The 6 Biggest Office Requirements To Watch In London
“I think we’ll see vacancy rates peak fairly shortly, and they’re going to peak at a lower level compared to previous cycles.”
Like many in the Central London office market, Brookfield head of London leasing Martin Wallace is more sanguine than one might expect given the mood music around Brexit.
In spite of the lack of clarity over Brexit strategy from the government and a pickup in the number of financial services firms moving jobs from London, Central London leasing figures have been robust this year. Take up was 5.5M SF in the first half of the year, according to Savills, 23% higher than the 10-year average.
Those active say that even though demand is not stellar, it is being met by very limited supply. Deloitte’s London Office Crane Survey for summer 2017 said construction of new office space is peaking in 2017 before dropping back in 2018 and 2019.
“It’s a steady market,” Wallace said. “There isn’t a lot being built, and a lot of what is has been pre-committed. Demand and supply are well balanced.”
“There’s pretty limited supply out there now and no new space creation,” Helical Bar Chief Executive Gerald Kaye said. “People are getting on with it while the politicians squabble about Brexit.”

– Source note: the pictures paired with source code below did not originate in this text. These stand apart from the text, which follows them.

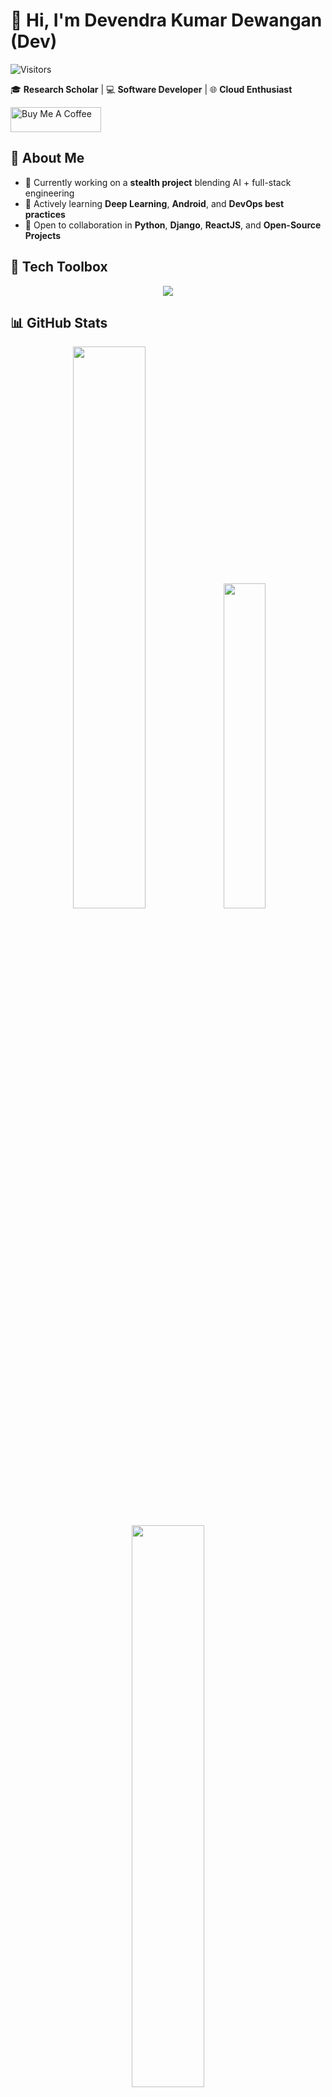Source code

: # 👋 Hi, I'm Devendra Kumar Dewangan (Dev)

![Visitors](https://komarev.com/ghpvc/?username=devendew&label=Profile%20views&color=0e75b6&style=flat)

 🎓 **Research Scholar** | 💻 **Software Developer** | 🌐 **Cloud Enthusiast**

<a href="https://www.buymeacoffee.com/devendew" target="_blank"><img src="https://cdn.buymeacoffee.com/buttons/v2/default-yellow.png" alt="Buy Me A Coffee" style="height: 40px !important; width: 145px !important;"></a>

## 🚀 About Me

- 🔭 Currently working on a **stealth project** blending AI + full-stack engineering
- 🌱 Actively learning **Deep Learning**, **Android**, and **DevOps best practices**
- 🤝 Open to collaboration in **Python**, **Django**, **ReactJS**, and **Open-Source Projects**

## 🧰 Tech Toolbox

<p align="center">
  <img src="https://skillicons.dev/icons?i=python,cpp,js,react,nodejs,django,html,css,git,docker,kubernetes,gcp,aws&theme=light"/>
</p>



## 📊 GitHub Stats

<p align="center">
  <img src="https://github-readme-stats.vercel.app/api?username=devendew&show_icons=true&theme=light" width="48%" />
  <img src="https://github-readme-stats.vercel.app/api/top-langs/?username=devendew&layout=compact&theme=light" width="36.5%" />
</p>
<p align="center">
  <img src="https://github-readme-streak-stats.herokuapp.com/?user=devendew&theme=light" width="48%"/>
</p>

## 🧠 Coding Profiles

<p align="center">
  <a href="https://auth.geeksforgeeks.org/user/your-profile" target="_blank"><img src="https://img.icons8.com/color/48/GeeksforGeeks.png" alt="GeeksforGeeks"/></a>
  <a href="https://www.codingninjas.com/codestudio/profile/your-profile" target="_blank"><img src="https://img.icons8.com/color/48/ninja-head.png" alt="Coding Ninjas"/></a>
  <a href="https://leetcode.com/your-profile" target="_blank"><img src="https://img.icons8.com/external-tal-revivo-color-tal-revivo/48/external-level-up-your-coding-skills-and-quickly-land-a-job-logo-color-tal-revivo.png" alt="LeetCode"/></a>
  <a href="https://www.codechef.com/users/your-profile" target="_blank"><img src="https://img.icons8.com/color/48/codechef.png" alt="CodeChef"/></a>
</p>

## 🚀 Featured Projects

### ⚡ [Eye Cooler – VS Code Theme Extension](https://marketplace.visualstudio.com/items/?itemName=thedevtechub.eyecooler)  
A visually elegant and eye-friendly **Visual Studio Code theme** designed for long coding sessions.  

Crafted with care under *TheDevTecHub*, **Eye Cooler** provides a soothing, professional coding environment with a balanced color palette that reduces eye strain without compromising syntax clarity. Whether you're working late nights or early mornings, this theme helps you code comfortably and stay productive.

> 🎨 Minimal strain, maximum focus &nbsp;|&nbsp; ✨ Elegant color palette &nbsp;|&nbsp; 🧑‍💻 Ideal for marathon coders

---

### 🧰 [React CRA Template – Starter Pack for React Projects](https://www.npmjs.com/package/cra-template-dev-react-starter-v1)  
A production-ready **Create-React-App (CRA)** template built to kickstart scalable React projects.  

It comes pre-configured with a clean folder structure, essential tools, and developer-friendly defaults like routing, styling, linting, and formatting support—so you can ship faster with less setup.

> 📦 Published on NPM &nbsp;|&nbsp; ⚙️ Includes ESLint, Prettier, React Router, SCSS Modules &nbsp;|&nbsp; 🚀 Developer-friendly

---

### ⚡ [React Code Snippet Tool – VS Code Extension](https://marketplace.visualstudio.com/items?itemName=devendra.react-code-snippet)  
Speed up your frontend development with this **VS Code extension** offering smart, ready-to-use **React code snippets**.

Perfect for React developers and learners, this extension streamlines repetitive coding tasks with high-quality boilerplate snippets for components, hooks, and more.

> 🚀 2.5K+ installs & counting &nbsp;|&nbsp; 🔧 Built with TypeScript &nbsp;|&nbsp; 💡 Boosts efficiency in React projects

## 💬 Let's Connect

<p align="center">
  <a href="mailto:devendra.dewangan129@gmail.com"><img src="https://img.icons8.com/color/48/gmail.png" alt="Gmail"/></a>
  <a href="https://www.linkedin.com/in/devendew/"><img src="https://img.icons8.com/color/48/linkedin.png" alt="LinkedIn"/></a>
  <a href="https://twitter.com/devendewreal"><img src="https://img.icons8.com/color/48/twitter--v1.png" alt="Twitter"/></a>
</p>

## 🏆 GitHub Achievements

<p align="center">
  <img src="https://github-profile-trophy.vercel.app/?username=devendew&theme=flat&margin-w=15&margin-h=15&no-bg=true&row=1&column=8" />
</p>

Which companies have the biggest requirements for space in Central London, and where might they be heading?
Citigroup has appointed Cushman & Wakefield to find it 700K SF in a move that has some puzzling elements. It is currently housed in the 1.2M SF 25 Canada Square, and is already subleasing around 350K SF of this space. It has more than 20 years to run on its lease, which rises in line with inflation each year, meaning breaking the lease would be expensive. It is likely that, as with Deutsche Bank’s recent move, any relocation by Citi could be some years in the making.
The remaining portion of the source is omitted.